_Task instructions_
Report back every line below that carries the word "endpoints".

_Source material_
>>>

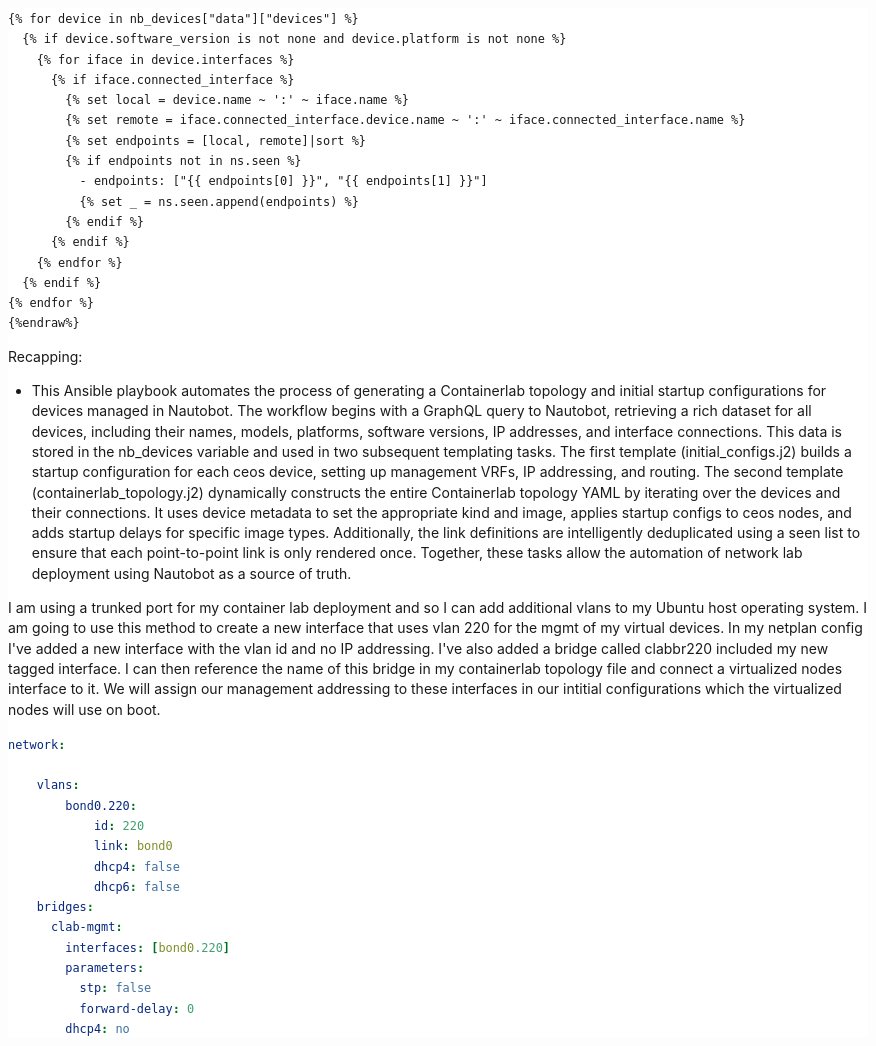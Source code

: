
 ```jinja
{% for device in nb_devices["data"]["devices"] %}
  {% if device.software_version is not none and device.platform is not none %}
    {% for iface in device.interfaces %}
      {% if iface.connected_interface %}
        {% set local = device.name ~ ':' ~ iface.name %}
        {% set remote = iface.connected_interface.device.name ~ ':' ~ iface.connected_interface.name %}
        {% set endpoints = [local, remote]|sort %}
        {% if endpoints not in ns.seen %}
          - endpoints: ["{{ endpoints[0] }}", "{{ endpoints[1] }}"]
          {% set _ = ns.seen.append(endpoints) %}
        {% endif %}
      {% endif %}
    {% endfor %}
  {% endif %}
{% endfor %}
{%endraw%}
```

Recapping:
- This Ansible playbook automates the process of generating a Containerlab topology and initial startup configurations for devices managed in Nautobot. The workflow begins with a GraphQL query to Nautobot, retrieving a rich dataset for all devices, including their names, models, platforms, software versions, IP addresses, and interface connections. This data is stored in the nb_devices variable and used in two subsequent templating tasks. The first template (initial_configs.j2) builds a startup configuration for each ceos device, setting up management VRFs, IP addressing, and routing. The second template (containerlab_topology.j2) dynamically constructs the entire Containerlab topology YAML by iterating over the devices and their connections. It uses device metadata to set the appropriate kind and image, applies startup configs to ceos nodes, and adds startup delays for specific image types. Additionally, the link definitions are intelligently deduplicated using a seen list to ensure that each point-to-point link is only rendered once. Together, these tasks allow the automation of network lab deployment using Nautobot as a source of truth.

I am using a trunked port for my container lab deployment and so I can add additional vlans to my Ubuntu host operating system. I am going to use this method to create a new interface that uses vlan 220 for the mgmt of my virtual devices. In my netplan config I've added a new interface with the vlan id and no IP addressing. I've also added a bridge called clabbr220 included my new tagged interface. I can then reference the name of this bridge in my containerlab topology file and connect a virtualized nodes interface to it. We will assign our management addressing to these interfaces in our intitial configurations which the virtualized nodes will use on boot.

```yaml
network:
    
    vlans:
        bond0.220:
            id: 220
            link: bond0
            dhcp4: false
            dhcp6: false
    bridges:
      clab-mgmt:
        interfaces: [bond0.220]
        parameters:
          stp: false
          forward-delay: 0
        dhcp4: no
```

<<<

_Output of the task_
        {% set endpoints = [local, remote]|sort %}
        {% if endpoints not in ns.seen %}
          - endpoints: ["{{ endpoints[0] }}", "{{ endpoints[1] }}"]
          {% set _ = ns.seen.append(endpoints) %}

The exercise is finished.